As scandal after scandal have unfolded on Wall Street this year, and investors have become increasingly frightened, some industry officials have called for mutual funds to act as shareholder advocates. In other words, to protect investors from those rascals over at the corporations who are spending shareholder's cash on posh executive suites - and then declaring bankruptcy.

But when the economy and markets recover, will fund companies continue to serve as advocates for shareholders when it comes to corporate governance? Is it likely that the fund industry will willingly disclose its shareholder proxy votes (see related story, page 1). The answer to both questions is, probably not.

Funds are in the business of making people money. Period. But in a bear market, where it's rarely possible to increase assets for investors over the short term, funds are desperately trying to demonstrate that they can be of use to investors. If they can't make them money, why not provide some other service? So, some executives envision funds as the old, reliable family dog, barking at the door when prowlers are afoot on the property.

Take, for example, Vanguard Group founder John Bogle's campaign to form an informal group of fund companies that will put pressure on publicly traded companies to keep executive salaries in check and prevent the kind of treachery that allegedly took place at the hands of the fat cats at Enron, Tyco and WorldCom.

It's a comforting notion, but not of much use. For one, funds won't be able to exert much political pressure on operating companies. There's also the question of whether they would want to; critics of the fund industry maintain that a major reason why fund companies are against disclosing their proxy votes is because they don't want to inspire the ire of corporations with whom they do a lucrative 401(k) defined contribution or recordkeeping business.

Trying to foist such pressure would be a distraction from funds' primary service to shareholders, which is creating profitable portfolios, fund executives have argued. They also don't want to turn investing into a political hot potato, they add.

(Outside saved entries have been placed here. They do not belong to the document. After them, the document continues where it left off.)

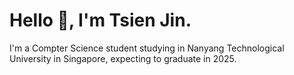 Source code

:# Hello 👋, I'm Tsien Jin.

I'm a Compter Science student studying in Nanyang Technological University in Singapore, expecting to graduate in 2025.






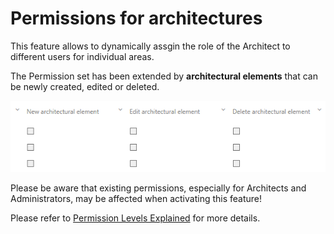 # Permissions for architectures 

This feature allows to dynamically assgin the role of the Architect to different users for individual areas. 

The Permission set has been extended by __architectural elements__ that can be newly created, edited or deleted. 

![screen](../media/architectural-permissions.png)

Please be aware that existing permissions, especially for Architects and Administrators, may be affected when activating this feature!

Please refer to [Permission Levels Explained](https://docs.symbioworld.com/admin/administration/permissions/permission-levels-explained/) for more details. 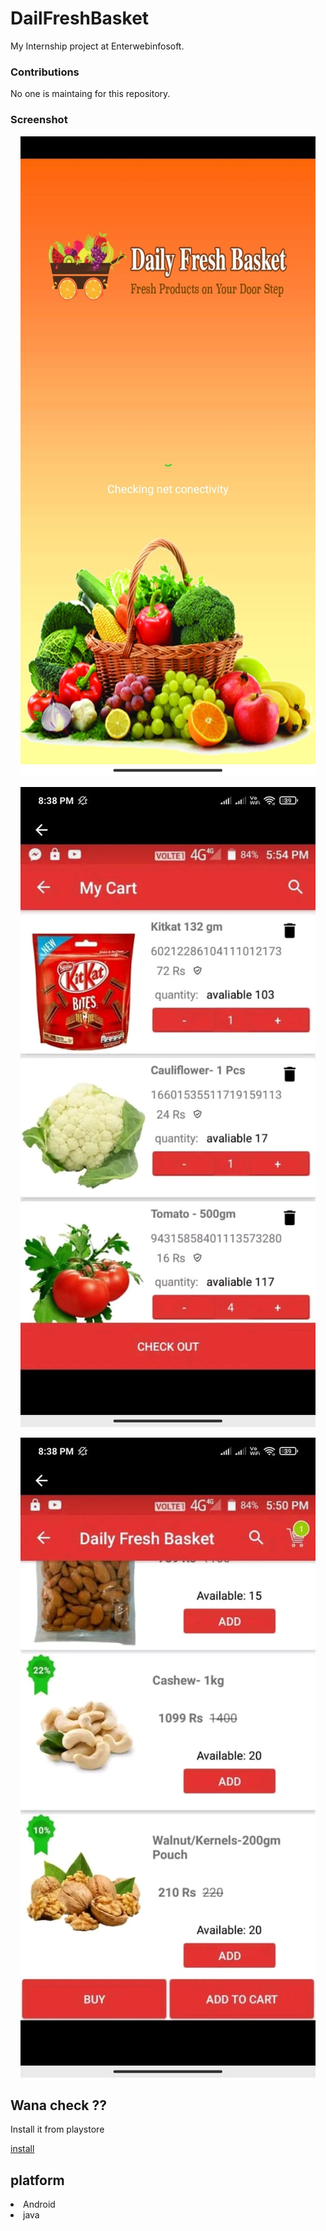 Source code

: # DailFreshBasket

My Internship project at Enterwebinfosoft. 

### Contributions

No one is maintaing for this repository.


### Screenshot

<p align="center">
  <img src="https://github.com/shubh2710/dailyfreshbasket/blob/master/screen/1.jpeg" alt="Screenshot"/>
</p>
<p align="center">
  <img src="https://github.com/shubh2710/dailyfreshbasket/blob/master/screen/2.jpeg" alt="Screenshot"/>
</p>
<p align="center">
  <img src="https://github.com/shubh2710/dailyfreshbasket/blob/master/screen/3.jpeg" alt="Screenshot"/>
</p>


## Wana check ??

Install it from playstore

<a href="https://play.google.com/store/apps/details?id=org.dailyfreshbasket.com.re&hl=en&gl=US">install</a>


## platform

<li>Android</li>
<li>java</li>
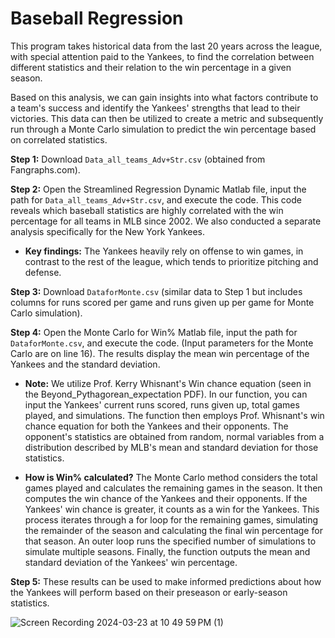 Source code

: # Baseball Regression

This program takes historical data from the last 20 years across the league, with special attention paid to the Yankees, to find the correlation between different statistics and their relation to the win percentage in a given season.

Based on this analysis, we can gain insights into what factors contribute to a team's success and identify the Yankees' strengths that lead to their victories. This data can then be utilized to create a metric and subsequently run through a Monte Carlo simulation to predict the win percentage based on correlated statistics.

**Step 1:** Download `Data_all_teams_Adv+Str.csv` (obtained from Fangraphs.com).

**Step 2:** Open the Streamlined Regression Dynamic Matlab file, input the path for `Data_all_teams_Adv+Str.csv`, and execute the code. This code reveals which baseball statistics are highly correlated with the win percentage for all teams in MLB since 2002. We also conducted a separate analysis specifically for the New York Yankees.

- **Key findings:**
The Yankees heavily rely on offense to win games, in contrast to the rest of the league, which tends to prioritize pitching and defense.

**Step 3:** Download `DataforMonte.csv` (similar data to Step 1 but includes columns for runs scored per game and runs given up per game for Monte Carlo simulation).

**Step 4:** Open the Monte Carlo for Win% Matlab file, input the path for `DataforMonte.csv`, and execute the code. (Input parameters for the Monte Carlo are on line 16). The results display the mean win percentage of the Yankees and the standard deviation.

- **Note:**
We utilize Prof. Kerry Whisnant's Win chance equation (seen in the Beyond_Pythagorean_expectation PDF). In our function, you can input the Yankees' current runs scored, runs given up, total games played, and simulations. The function then employs Prof. Whisnant's win chance equation for both the Yankees and their opponents. The opponent's statistics are obtained from random, normal variables from a distribution described by MLB's mean and standard deviation for those statistics.

- **How is Win% calculated?**
The Monte Carlo method considers the total games played and calculates the remaining games in the season. It then computes the win chance of the Yankees and their opponents. If the Yankees' win chance is greater, it counts as a win for the Yankees. This process iterates through a for loop for the remaining games, simulating the remainder of the season and calculating the final win percentage for that season. An outer loop runs the specified number of simulations to simulate multiple seasons. Finally, the function outputs the mean and standard deviation of the Yankees' win percentage.

**Step 5:** 
These results can be used to make informed predictions about how the Yankees will perform based on their preseason or early-season statistics.


![Screen Recording 2024-03-23 at 10 49 59 PM (1)](https://github.com/FBOTR/Project-1/assets/162471452/0663f2e9-acba-4c4b-bf5a-db3c65f9ae8d)
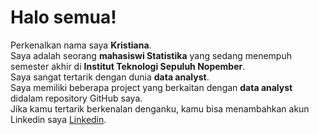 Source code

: # Halo semua!

Perkenalkan nama saya **Kristiana**.\
Saya adalah seorang **mahasiswi Statistika** yang sedang menempuh semester akhir di **Institut Teknologi Sepuluh Nopember**.\
Saya sangat tertarik dengan dunia **data analyst**.\
Saya memiliki beberapa project yang berkaitan dengan **data analyst** didalam repository GitHub saya.\
Jika kamu tertarik berkenalan denganku, kamu bisa menambahkan akun Linkedin saya [Linkedin](https://www.linkedin.com/in/kristi-ana/).
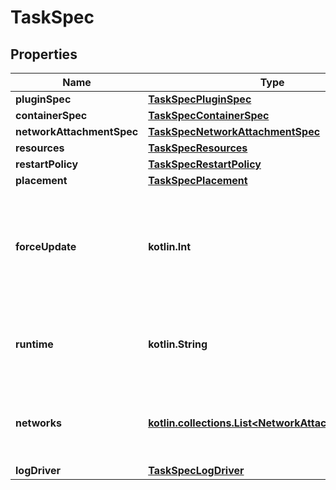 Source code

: 
# TaskSpec

## Properties
Name | Type | Description | Notes
------------ | ------------- | ------------- | -------------
**pluginSpec** | [**TaskSpecPluginSpec**](TaskSpecPluginSpec.md) |  |  [optional]
**containerSpec** | [**TaskSpecContainerSpec**](TaskSpecContainerSpec.md) |  |  [optional]
**networkAttachmentSpec** | [**TaskSpecNetworkAttachmentSpec**](TaskSpecNetworkAttachmentSpec.md) |  |  [optional]
**resources** | [**TaskSpecResources**](TaskSpecResources.md) |  |  [optional]
**restartPolicy** | [**TaskSpecRestartPolicy**](TaskSpecRestartPolicy.md) |  |  [optional]
**placement** | [**TaskSpecPlacement**](TaskSpecPlacement.md) |  |  [optional]
**forceUpdate** | **kotlin.Int** | A counter that triggers an update even if no relevant parameters have been changed.  |  [optional]
**runtime** | **kotlin.String** | Runtime is the type of runtime specified for the task executor.  |  [optional]
**networks** | [**kotlin.collections.List&lt;NetworkAttachmentConfig&gt;**](NetworkAttachmentConfig.md) | Specifies which networks the service should attach to. |  [optional]
**logDriver** | [**TaskSpecLogDriver**](TaskSpecLogDriver.md) |  |  [optional]



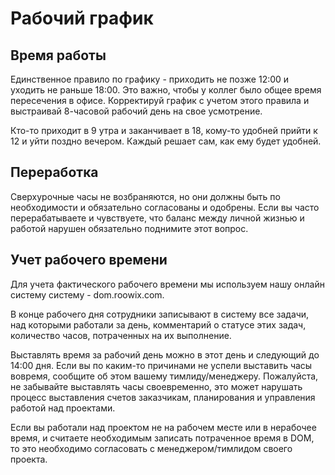 # Рабочий график

## Время работы

Единственное правило по графику - приходить не позже 12:00 и уходить не раньше 18:00. Это важно, чтобы у коллег было общее время пересечения в офисе. Корректируй график с учетом этого правила и выстраивай 8-часовой рабочий день на свое усмотрение.

Кто-то приходит в 9 утра и заканчивает в 18, кому-то удобней прийти к 12 и уйти поздно вечером. Каждый решает сам, как ему будет удобней.

## Переработка

Сверхурочные часы не возбраняются, но они должны быть по необходимости и обязательно согласованы и одобрены. Если вы часто перерабатываете и чувствуете, что баланс между личной жизнью и работой нарушен обязательно поднимите этот вопрос.

## Учет рабочего времени

Для учета фактического рабочего времени мы используем нашу онлайн систему систему - dom.roowix.com. 

В конце рабочего дня сотрудники записывают в систему все задачи, над которыми работали за день, комментарий о статусе этих задач, количество часов, потраченных на их выполнение.

Выставлять время за рабочий день можно в этот день и следующий до 14:00 дня. Если вы по каким-то причинами не успели выставить часы вовремя, сообщите об этом вашему тимлиду/менеджеру. Пожалуйста, не забывайте выставлять часы своевременно, это может нарушать процесс выставления счетов заказчикам, планирования и управления работой над проектами.

Если вы работали над проектом не на рабочем месте или в нерабочее время, и считаете необходимым записать потраченное время в DOM, то это необходимо согласовать с менеджером/тимлидом своего проекта.
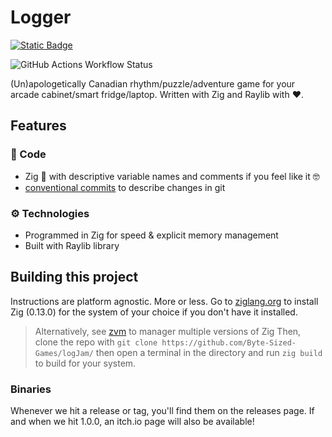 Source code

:# Logger

[![Static Badge](https://img.shields.io/badge/linux-build-gold?style=flat-square&logo=linux&logoColor=black&labelColor=gold&color=grey)](https://nightly.link/Byte-Sized-Games/logJam/workflows/zig-build/main/crawl_nightly)

![GitHub Actions Workflow Status](https://img.shields.io/github/actions/workflow/status/Byte-Sized-Games/logJam/zig-build.yml?style=flat-square&label=linux%20build)

(Un)apologetically Canadian rhythm/puzzle/adventure game for your arcade cabinet/smart fridge/laptop. Written with Zig and Raylib with ❤️.

## Features

### 🦾 Code

- Zig 🦎 with descriptive variable names and comments if you feel like it 🤓
- [conventional commits](https://www.conventionalcommits.org/en/v1.0.0/) to describe changes in git

### ⚙️ Technologies

- Programmed in Zig for speed & explicit memory management
- Built with Raylib library

## Building this project

Instructions are platform agnostic. More or less.
Go to [ziglang.org](https://ziglang.org) to install Zig (0.13.0) for the system of your choice if you don't have it installed.

> Alternatively, see [zvm](https://zvm.app) to manager multiple versions of Zig
> Then, clone the repo with `git clone https://github.com/Byte-Sized-Games/logJam/` then open a terminal in the directory and run `zig build` to build for your system.

### Binaries

Whenever we hit a release or tag, you'll find them on the releases page.
If and when we hit 1.0.0, an itch.io page will also be available!
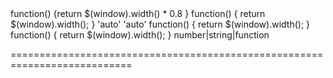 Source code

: <!--**
/*-------------------------------------------
    Auto-generated file. Do not modify.
-------------------------------------------

**-->
<!--merge--><!--/merge-->
<!--default-->function() {return $(window).width() * 0.8 }<!--/default-->
<!--custom_default_for_windows_8-->function() { return $(window).width(); }<!--/custom_default_for_windows_8-->
<!--custom_default_for_windows_10-->'auto'<!--/custom_default_for_windows_10-->
<!--custom_default_for_android-->'auto'<!--/custom_default_for_android-->
<!--custom_default_for_android_phone-->function() { return $(window).width(); }<!--/custom_default_for_android_phone-->
<!--custom_default_for_windows_phone_10-->function() { return $(window).width(); }<!--/custom_default_for_windows_phone_10-->
<!--type-->number|string|function<!--/type-->
===========================================================================
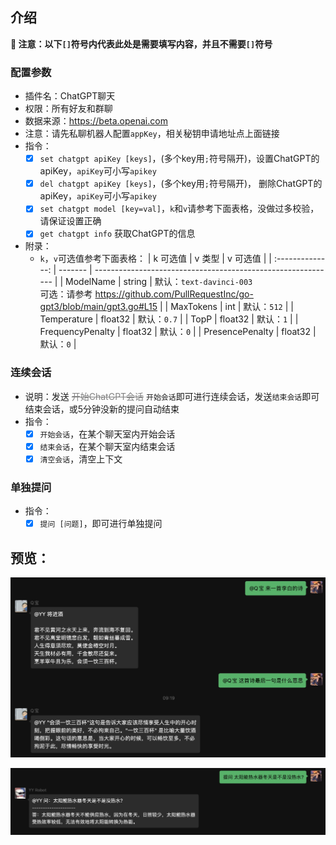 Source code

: ## 介绍

**🔔 注意：以下`[]`符号内代表此处是需要填写内容，并且不需要`[]`符号**

### 配置参数

* 插件名：ChatGPT聊天
* 权限：所有好友和群聊
* 数据来源：https://beta.openai.com
* 注意：请先私聊机器人配置`appKey`，相关秘钥申请地址点上面链接
* 指令：
    * [x] `set chatgpt apiKey [keys]`，(多个key用`;`符号隔开)，设置ChatGPT的apiKey，`apiKey`可小写`apikey`
    * [x] `del chatgpt apiKey [keys]`，(多个key用`;`符号隔开)， 删除ChatGPT的apiKey，`apiKey`可小写`apikey`
    * [x] `set chatgpt model [key=val]`，`k`和`v`请参考下面表格，没做过多校验，请保证设置正确
    * [x] `get chatgpt info` 获取ChatGPT的信息
* 附录：
  * `k`，`v`可选值参考下面表格：
    |     k 可选值     | v 类型  | v 可选值                                                     |
    | :--------------: | ------- | ------------------------------------------------------------ |
    |    ModelName     | string  | 默认：`text-davinci-003`<br />可选：请参考 https://github.com/PullRequestInc/go-gpt3/blob/main/gpt3.go#L15 |
    |    MaxTokens     | int     | 默认：`512`                                                  |
    |   Temperature    | float32 | 默认：`0.7`                                                  |
    |       TopP       | float32 | 默认：`1`                                                    |
    | FrequencyPenalty | float32 | 默认：`0`                                                    |
    | PresencePenalty  | float32 | 默认：`0`                                                    |


### 连续会话

* 说明：发送 <font color="gray">~~开始ChatGPT会话~~</font> `开始会话`即可进行连续会话，发送`结束会话`即可结束会话，或5分钟没新的提问自动结束
* 指令：
    * [x] `开始会话`，在某个聊天室内开始会话
    * [x] `结束会话`，在某个聊天室内结束会话
    * [x] `清空会话`，清空上下文

### 单独提问

* 指令：
    * [x] `提问 [问题]`，即可进行单独提问

## 预览：

![img](preview.jpg)

![img](preview2.jpg)
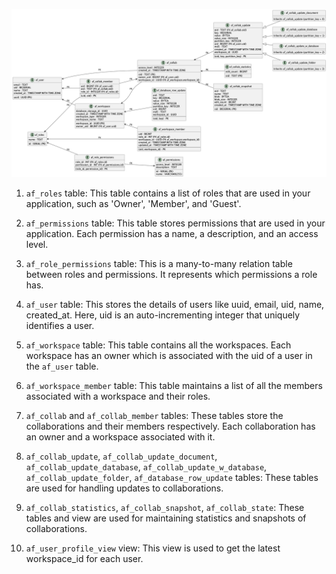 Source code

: ![](./schema.png)

1. `af_roles` table: This table contains a list of roles that are used in your application, such as 'Owner', 'Member', and 'Guest'.

2. `af_permissions` table: This table stores permissions that are used in your application. Each permission has a name, a description, and an access level.

3. `af_role_permissions` table: This is a many-to-many relation table between roles and permissions. It represents which permissions a role has.

4. `af_user` table: This stores the details of users like uuid, email, uid, name, created_at. Here, uid is an auto-incrementing integer that uniquely identifies a user.

5. `af_workspace` table: This table contains all the workspaces. Each workspace has an owner which is associated with the uid of a user in the `af_user` table.

6. `af_workspace_member` table: This table maintains a list of all the members associated with a workspace and their roles.

7. `af_collab` and `af_collab_member` tables: These tables store the collaborations and their members respectively. Each collaboration has an owner and a workspace associated with it.

8. `af_collab_update`, `af_collab_update_document`, `af_collab_update_database`, `af_collab_update_w_database`, `af_collab_update_folder`, `af_database_row_update` tables: These tables are used for handling updates to collaborations.

9. `af_collab_statistics`, `af_collab_snapshot`, `af_collab_state`: These tables and view are used for maintaining statistics and snapshots of collaborations.

10. `af_user_profile_view` view: This view is used to get the latest workspace_id for each user.
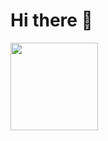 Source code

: # Hi there 👋

<img src="https://media1.giphy.com/media/v1.Y2lkPTc5MGI3NjExNnM2aGVlMzB4NWk5cDV0dXdneXoydHBjNm0xanQ2MzZqd29venJpOSZlcD12MV9pbnRlcm5hbF9naWZfYnlfaWQmY3Q9cw/h3f0aty4RK3ADKenIc/giphy.gif" height = 140/>
<!--
**AleChimera/AleChimera** is a ✨ _special_ ✨ repository because its `README.md` (this file) appears on your GitHub profile.

Here are some ideas to get you started:

- 🔭 I’m currently working on ...
- 🌱 I’m currently learning ...
- 👯 I’m looking to collaborate on ...
- 🤔 I’m looking for help with ...
- 💬 Ask me about ...
- 📫 How to reach me: ...
- 😄 Pronouns: ...
- ⚡ Fun fact: ...
-->
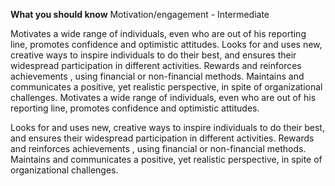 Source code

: **What you should know**
Motivation/engagement - Intermediate

Motivates a wide range of individuals, even who are out of his reporting line, promotes confidence and optimistic attitudes.
Looks for and uses new, creative ways to inspire individuals to do their best, and ensures their widespread participation in different activities.
Rewards and reinforces achievements , using financial or non-financial methods.
Maintains and communicates a positive, yet realistic perspective, in spite of organizational challenges.
Motivates a wide range of individuals, even who are out of his reporting line, promotes confidence and optimistic attitudes.

Looks for and uses new, creative ways to inspire individuals to do their best, and ensures their widespread participation in different activities.
Rewards and reinforces achievements , using financial or non-financial methods.
Maintains and communicates a positive, yet realistic perspective, in spite of organizational challenges. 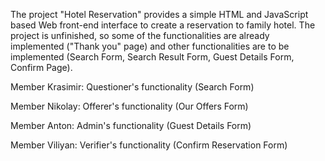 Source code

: The project "Hotel Reservation" provides a simple HTML and JavaScript based Web front-end interface to create a reservation to family hotel. 
The project is unfinished, so some of the functionalities are already implemented ("Thank you" page) and other functionalities are to be implemented (Search Form, Search Result Form, Guest Details Form, Confirm Page). 

Member Krasimir: Questioner's functionality (Search Form)

Member Nikolay: Offerer's functionality (Our Offers Form)

Member Anton: Admin's functionality (Guest Details Form)

Member Viliyan: Verifier's functionality (Confirm Reservation Form)
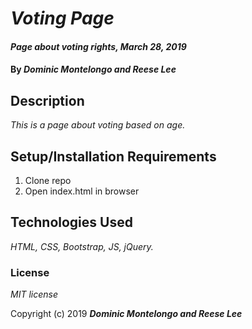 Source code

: # _Voting Page_

#### _Page about voting rights, March 28, 2019_

#### By _**Dominic Montelongo and Reese Lee**_

## Description

_This is a page about voting based on age._

## Setup/Installation Requirements

1. Clone repo
2. Open index.html in browser


## Technologies Used

_HTML, CSS, Bootstrap, JS, jQuery._

### License

*MIT license*

Copyright (c) 2019 **_Dominic Montelongo and Reese Lee_**
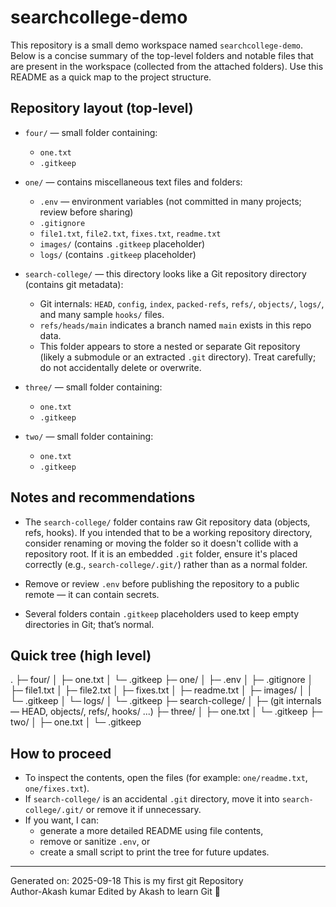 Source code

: # searchcollege-demo

This repository is a small demo workspace named `searchcollege-demo`. Below is a concise summary of the top-level folders and notable files that are present in the workspace (collected from the attached folders). Use this README as a quick map to the project structure.

## Repository layout (top-level)

- `four/` — small folder containing:
	- `one.txt`
	- `.gitkeep`

- `one/` — contains miscellaneous text files and folders:
	- `.env` — environment variables (not committed in many projects; review before sharing)
	- `.gitignore`
	- `file1.txt`, `file2.txt`, `fixes.txt`, `readme.txt`
	- `images/` (contains `.gitkeep` placeholder)
	- `logs/` (contains `.gitkeep` placeholder)

- `search-college/` — this directory looks like a Git repository directory (contains git metadata):
	- Git internals: `HEAD`, `config`, `index`, `packed-refs`, `refs/`, `objects/`, `logs/`, and many sample `hooks/` files.
	- `refs/heads/main` indicates a branch named `main` exists in this repo data.
	- This folder appears to store a nested or separate Git repository (likely a submodule or an extracted `.git` directory). Treat carefully; do not accidentally delete or overwrite.

- `three/` — small folder containing:
	- `one.txt`
	- `.gitkeep`

- `two/` — small folder containing:
	- `one.txt`
	- `.gitkeep`

## Notes and recommendations

- The `search-college/` folder contains raw Git repository data (objects, refs, hooks). If you intended that to be a working repository directory, consider renaming or moving the folder so it doesn't collide with a repository root. If it is an embedded `.git` folder, ensure it's placed correctly (e.g., `search-college/.git/`) rather than as a normal folder.

- Remove or review `.env` before publishing the repository to a public remote — it can contain secrets.

- Several folders contain `.gitkeep` placeholders used to keep empty directories in Git; that’s normal.

## Quick tree (high level)

.
├─ four/
│  ├─ one.txt
│  └─ .gitkeep
├─ one/
│  ├─ .env
│  ├─ .gitignore
│  ├─ file1.txt
│  ├─ file2.txt
│  ├─ fixes.txt
│  ├─ readme.txt
│  ├─ images/
│  │  └─ .gitkeep
│  └─ logs/
│     └─ .gitkeep
├─ search-college/
│  ├─ (git internals — HEAD, objects/, refs/, hooks/ ...)
├─ three/
│  ├─ one.txt
│  └─ .gitkeep
├─ two/
│  ├─ one.txt
│  └─ .gitkeep

## How to proceed

- To inspect the contents, open the files (for example: `one/readme.txt`, `one/fixes.txt`).
- If `search-college/` is an accidental `.git` directory, move it into `search-college/.git/` or remove it if unnecessary.
- If you want, I can:
	- generate a more detailed README using file contents,
	- remove or sanitize `.env`, or
	- create a small script to print the tree for future updates.

---
Generated on: 2025-09-18
This is my first git Repository
<br>
Author-Akash kumar
Edited by Akash to learn Git 🚀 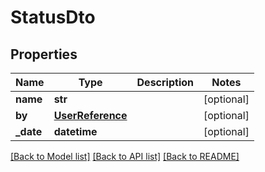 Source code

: # StatusDto

## Properties
Name | Type | Description | Notes
------------ | ------------- | ------------- | -------------
**name** | **str** |  | [optional] 
**by** | [**UserReference**](UserReference.md) |  | [optional] 
**_date** | **datetime** |  | [optional] 

[[Back to Model list]](../README.md#documentation-for-models) [[Back to API list]](../README.md#documentation-for-api-endpoints) [[Back to README]](../README.md)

Bogle suggests that fund executives can police operating companies - but not by applying political pressures. Rather, he wants portfolio managers to carefully check those 10-K forms and make sure the numbers add up before they invest. Entering the political fray would only distract portfolio managers from their discipline.

Granted, index funds, such as those at the firm Bogle used to run, are in a tough spot. They essentially buy the market, not selective pieces of it. So if a stock in the index is up to funny business, an index fund isn't going to pull its assets.

In the end, the shareholder advocacy game will be left to the so-called socially responsible investment companies, firms that have been offering investors two services all along: One, making money; two, screening stocks based on environmental, social, and, now, more than ever, corporate governance criteria.

No One Could See the

Thieves Through the Trees

What those who call for fund company advocacy too readily forget is that all of this trouble is the fallout from a boom time. When it was a piece of cake to make money, top executives could bilk the company coffers - or at least spend liberally - and still produce results for shareholders. All the while, the co-dependent, lackadaisical press was more than content to take all of the numbers at face value. After all, ratings and readership were up. For once, the audience was lapping up positive news.

From here on, at least for the next few years, things will be different, because investors have learned to be wary, and the press, hopefully, will be sniffing through SEC filings, at least a little more carefully, for potential boondoggles.

Fund managers can do their part, meanwhile, by checking the 10-Ks of the companies in which they invest, putting a little extra effort in their research, and using some common sense. Hopefully they'll be able to serve shareholders by keeping assets out of companies that are up to no good, which in the long run, will make investors a lot of money.

And that was the main idea all along, wasn't it?